## [What the task asks]
For the records below, output word for word the lines from the one with "# 计算高斯核：exp(-0.5 *" up to and including the one with "(black hole parallax)". No pictures.

Stored data entries
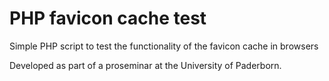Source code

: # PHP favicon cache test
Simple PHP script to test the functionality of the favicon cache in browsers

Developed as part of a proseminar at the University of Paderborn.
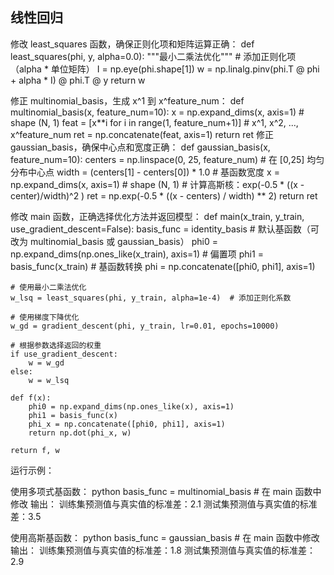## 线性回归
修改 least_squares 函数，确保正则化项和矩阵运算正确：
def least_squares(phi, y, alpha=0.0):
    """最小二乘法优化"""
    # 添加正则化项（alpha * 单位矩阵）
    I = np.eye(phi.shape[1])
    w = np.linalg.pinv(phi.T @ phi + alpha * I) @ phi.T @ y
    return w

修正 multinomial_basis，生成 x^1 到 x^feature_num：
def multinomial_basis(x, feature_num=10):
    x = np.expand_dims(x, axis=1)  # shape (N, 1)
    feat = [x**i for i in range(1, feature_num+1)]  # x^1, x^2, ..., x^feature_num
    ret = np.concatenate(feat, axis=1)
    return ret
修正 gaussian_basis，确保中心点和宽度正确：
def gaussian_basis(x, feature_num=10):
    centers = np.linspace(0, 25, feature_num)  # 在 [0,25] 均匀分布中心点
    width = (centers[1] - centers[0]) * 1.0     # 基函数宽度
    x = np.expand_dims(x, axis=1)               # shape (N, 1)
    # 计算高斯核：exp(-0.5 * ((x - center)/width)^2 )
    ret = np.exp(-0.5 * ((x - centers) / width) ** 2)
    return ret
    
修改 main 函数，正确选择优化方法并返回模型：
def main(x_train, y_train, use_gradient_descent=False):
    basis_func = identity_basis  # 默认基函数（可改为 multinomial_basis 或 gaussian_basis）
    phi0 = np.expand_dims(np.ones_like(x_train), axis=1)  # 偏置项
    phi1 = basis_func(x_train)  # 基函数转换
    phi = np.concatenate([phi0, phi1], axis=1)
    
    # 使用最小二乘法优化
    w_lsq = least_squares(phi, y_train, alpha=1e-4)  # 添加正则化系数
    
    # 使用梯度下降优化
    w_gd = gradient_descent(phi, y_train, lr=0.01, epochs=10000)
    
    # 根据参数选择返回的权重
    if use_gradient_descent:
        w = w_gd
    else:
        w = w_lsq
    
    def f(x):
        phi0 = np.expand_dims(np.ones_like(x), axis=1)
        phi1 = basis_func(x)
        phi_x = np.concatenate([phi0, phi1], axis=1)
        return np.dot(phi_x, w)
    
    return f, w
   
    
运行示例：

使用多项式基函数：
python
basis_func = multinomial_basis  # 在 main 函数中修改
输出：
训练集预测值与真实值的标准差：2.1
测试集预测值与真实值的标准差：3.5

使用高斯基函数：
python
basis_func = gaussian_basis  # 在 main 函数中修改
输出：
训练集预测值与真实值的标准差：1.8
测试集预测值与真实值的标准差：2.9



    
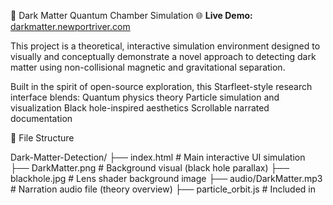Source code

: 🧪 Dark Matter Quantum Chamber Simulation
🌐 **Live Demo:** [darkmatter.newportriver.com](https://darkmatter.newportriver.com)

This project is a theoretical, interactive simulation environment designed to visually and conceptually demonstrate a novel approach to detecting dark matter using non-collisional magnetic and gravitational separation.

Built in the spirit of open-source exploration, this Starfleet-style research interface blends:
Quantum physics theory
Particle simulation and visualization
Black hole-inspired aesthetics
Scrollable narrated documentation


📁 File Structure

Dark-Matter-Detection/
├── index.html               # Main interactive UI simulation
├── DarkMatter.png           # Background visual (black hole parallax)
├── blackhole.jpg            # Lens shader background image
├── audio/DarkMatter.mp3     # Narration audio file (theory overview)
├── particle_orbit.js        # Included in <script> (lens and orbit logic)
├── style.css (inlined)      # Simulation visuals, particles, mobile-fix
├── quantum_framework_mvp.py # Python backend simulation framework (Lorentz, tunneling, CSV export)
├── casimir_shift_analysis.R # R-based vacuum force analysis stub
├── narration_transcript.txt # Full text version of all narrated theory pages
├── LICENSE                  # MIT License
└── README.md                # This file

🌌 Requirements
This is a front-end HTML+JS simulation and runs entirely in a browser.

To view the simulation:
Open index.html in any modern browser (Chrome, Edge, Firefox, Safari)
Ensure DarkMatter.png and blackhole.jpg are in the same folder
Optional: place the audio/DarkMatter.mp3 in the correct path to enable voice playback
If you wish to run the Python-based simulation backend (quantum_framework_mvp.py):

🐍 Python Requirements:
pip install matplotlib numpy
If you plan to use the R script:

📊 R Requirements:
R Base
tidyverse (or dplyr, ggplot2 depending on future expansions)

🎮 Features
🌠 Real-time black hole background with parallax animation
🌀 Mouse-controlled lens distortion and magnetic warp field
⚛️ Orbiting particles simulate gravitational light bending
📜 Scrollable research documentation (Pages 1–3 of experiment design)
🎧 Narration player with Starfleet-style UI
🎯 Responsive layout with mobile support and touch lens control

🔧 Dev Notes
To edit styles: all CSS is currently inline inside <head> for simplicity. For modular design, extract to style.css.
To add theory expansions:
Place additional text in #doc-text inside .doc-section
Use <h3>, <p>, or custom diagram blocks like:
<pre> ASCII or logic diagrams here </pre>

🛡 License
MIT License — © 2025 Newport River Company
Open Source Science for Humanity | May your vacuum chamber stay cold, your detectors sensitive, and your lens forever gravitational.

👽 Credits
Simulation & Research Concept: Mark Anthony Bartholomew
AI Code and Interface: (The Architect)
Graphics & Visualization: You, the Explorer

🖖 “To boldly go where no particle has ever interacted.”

## [Written response]
    # 计算高斯核：exp(-0.5 * ((x - center)/width)^2 )
    ret = np.exp(-0.5 * ((x - centers) / width) ** 2)
    return ret
    
修改 main 函数，正确选择优化方法并返回模型：
def main(x_train, y_train, use_gradient_descent=False):
    basis_func = identity_basis  # 默认基函数（可改为 multinomial_basis 或 gaussian_basis）
    phi0 = np.expand_dims(np.ones_like(x_train), axis=1)  # 偏置项
    phi1 = basis_func(x_train)  # 基函数转换
    phi = np.concatenate([phi0, phi1], axis=1)
    
    # 使用最小二乘法优化
    w_lsq = least_squares(phi, y_train, alpha=1e-4)  # 添加正则化系数
    
    # 使用梯度下降优化
    w_gd = gradient_descent(phi, y_train, lr=0.01, epochs=10000)
    
    # 根据参数选择返回的权重
    if use_gradient_descent:
        w = w_gd
    else:
        w = w_lsq
    
    def f(x):
        phi0 = np.expand_dims(np.ones_like(x), axis=1)
        phi1 = basis_func(x)
        phi_x = np.concatenate([phi0, phi1], axis=1)
        return np.dot(phi_x, w)
    
    return f, w
   
    
运行示例：

使用多项式基函数：
python
basis_func = multinomial_basis  # 在 main 函数中修改
输出：
训练集预测值与真实值的标准差：2.1
测试集预测值与真实值的标准差：3.5

使用高斯基函数：
python
basis_func = gaussian_basis  # 在 main 函数中修改
输出：
训练集预测值与真实值的标准差：1.8
测试集预测值与真实值的标准差：2.9



    
Source code

: 🧪 Dark Matter Quantum Chamber Simulation
🌐 **Live Demo:** [darkmatter.newportriver.com](https://darkmatter.newportriver.com)

This project is a theoretical, interactive simulation environment designed to visually and conceptually demonstrate a novel approach to detecting dark matter using non-collisional magnetic and gravitational separation.

Built in the spirit of open-source exploration, this Starfleet-style research interface blends:
Quantum physics theory
Particle simulation and visualization
Black hole-inspired aesthetics
Scrollable narrated documentation


📁 File Structure

Dark-Matter-Detection/
├── index.html               # Main interactive UI simulation
├── DarkMatter.png           # Background visual (black hole parallax)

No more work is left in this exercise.